- _Exercise objective_:
Could you write out all the records once more, exactly?

:: Extracted entries ::

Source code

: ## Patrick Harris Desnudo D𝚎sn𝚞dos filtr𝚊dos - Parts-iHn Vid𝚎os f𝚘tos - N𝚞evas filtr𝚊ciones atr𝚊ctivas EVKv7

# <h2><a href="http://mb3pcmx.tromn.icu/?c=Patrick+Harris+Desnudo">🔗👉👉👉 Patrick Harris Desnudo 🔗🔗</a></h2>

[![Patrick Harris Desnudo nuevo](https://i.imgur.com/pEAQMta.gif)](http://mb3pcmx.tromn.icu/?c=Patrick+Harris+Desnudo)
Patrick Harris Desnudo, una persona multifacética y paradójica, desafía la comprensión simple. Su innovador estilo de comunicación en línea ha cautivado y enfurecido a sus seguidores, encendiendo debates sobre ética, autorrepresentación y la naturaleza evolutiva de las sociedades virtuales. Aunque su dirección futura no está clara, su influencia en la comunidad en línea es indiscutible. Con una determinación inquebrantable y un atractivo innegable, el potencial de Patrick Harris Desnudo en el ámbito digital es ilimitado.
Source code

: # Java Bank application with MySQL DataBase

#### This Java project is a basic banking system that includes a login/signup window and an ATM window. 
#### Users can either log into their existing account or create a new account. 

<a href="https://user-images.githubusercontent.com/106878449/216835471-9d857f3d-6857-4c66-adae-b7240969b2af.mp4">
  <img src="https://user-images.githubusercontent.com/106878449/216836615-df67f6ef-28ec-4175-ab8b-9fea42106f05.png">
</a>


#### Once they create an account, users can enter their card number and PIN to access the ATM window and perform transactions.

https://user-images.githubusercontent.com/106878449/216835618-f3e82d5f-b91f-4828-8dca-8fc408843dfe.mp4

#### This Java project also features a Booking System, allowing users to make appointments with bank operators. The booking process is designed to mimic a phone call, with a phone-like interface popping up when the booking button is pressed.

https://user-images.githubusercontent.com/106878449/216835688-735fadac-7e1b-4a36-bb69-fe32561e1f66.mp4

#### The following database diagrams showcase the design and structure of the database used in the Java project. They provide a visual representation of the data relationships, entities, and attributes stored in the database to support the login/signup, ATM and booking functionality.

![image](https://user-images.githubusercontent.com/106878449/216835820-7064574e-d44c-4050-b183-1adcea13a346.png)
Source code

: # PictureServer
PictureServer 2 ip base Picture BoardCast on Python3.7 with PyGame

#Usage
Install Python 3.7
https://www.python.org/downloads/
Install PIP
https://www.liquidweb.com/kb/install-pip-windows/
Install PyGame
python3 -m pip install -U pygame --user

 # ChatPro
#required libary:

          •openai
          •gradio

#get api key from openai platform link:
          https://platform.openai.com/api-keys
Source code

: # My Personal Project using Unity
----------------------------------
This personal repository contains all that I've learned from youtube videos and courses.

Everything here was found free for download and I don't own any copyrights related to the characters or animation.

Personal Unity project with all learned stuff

:::

- _Task result_:
Source code

: ## Patrick Harris Desnudo D𝚎sn𝚞dos filtr𝚊dos - Parts-iHn Vid𝚎os f𝚘tos - N𝚞evas filtr𝚊ciones atr𝚊ctivas EVKv7

# <h2><a href="http://mb3pcmx.tromn.icu/?c=Patrick+Harris+Desnudo">🔗👉👉👉 Patrick Harris Desnudo 🔗🔗</a></h2>

[![Patrick Harris Desnudo nuevo](https://i.imgur.com/pEAQMta.gif)](http://mb3pcmx.tromn.icu/?c=Patrick+Harris+Desnudo)
Patrick Harris Desnudo, una persona multifacética y paradójica, desafía la comprensión simple. Su innovador estilo de comunicación en línea ha cautivado y enfurecido a sus seguidores, encendiendo debates sobre ética, autorrepresentación y la naturaleza evolutiva de las sociedades virtuales. Aunque su dirección futura no está clara, su influencia en la comunidad en línea es indiscutible. Con una determinación inquebrantable y un atractivo innegable, el potencial de Patrick Harris Desnudo en el ámbito digital es ilimitado.
Source code

: # Java Bank application with MySQL DataBase

#### This Java project is a basic banking system that includes a login/signup window and an ATM window. 
#### Users can either log into their existing account or create a new account. 

<a href="https://user-images.githubusercontent.com/106878449/216835471-9d857f3d-6857-4c66-adae-b7240969b2af.mp4">
  <img src="https://user-images.githubusercontent.com/106878449/216836615-df67f6ef-28ec-4175-ab8b-9fea42106f05.png">
</a>


#### Once they create an account, users can enter their card number and PIN to access the ATM window and perform transactions.

https://user-images.githubusercontent.com/106878449/216835618-f3e82d5f-b91f-4828-8dca-8fc408843dfe.mp4

#### This Java project also features a Booking System, allowing users to make appointments with bank operators. The booking process is designed to mimic a phone call, with a phone-like interface popping up when the booking button is pressed.

https://user-images.githubusercontent.com/106878449/216835688-735fadac-7e1b-4a36-bb69-fe32561e1f66.mp4

#### The following database diagrams showcase the design and structure of the database used in the Java project. They provide a visual representation of the data relationships, entities, and attributes stored in the database to support the login/signup, ATM and booking functionality.

![image](https://user-images.githubusercontent.com/106878449/216835820-7064574e-d44c-4050-b183-1adcea13a346.png)
Source code

: # PictureServer
PictureServer 2 ip base Picture BoardCast on Python3.7 with PyGame

#Usage
Install Python 3.7
https://www.python.org/downloads/
Install PIP
https://www.liquidweb.com/kb/install-pip-windows/
Install PyGame
python3 -m pip install -U pygame --user

 # ChatPro
#required libary:

          •openai
          •gradio

#get api key from openai platform link:
          https://platform.openai.com/api-keys
Source code

: # My Personal Project using Unity
----------------------------------
This personal repository contains all that I've learned from youtube videos and courses.

Everything here was found free for download and I don't own any copyrights related to the characters or animation.

Personal Unity project with all learned stuff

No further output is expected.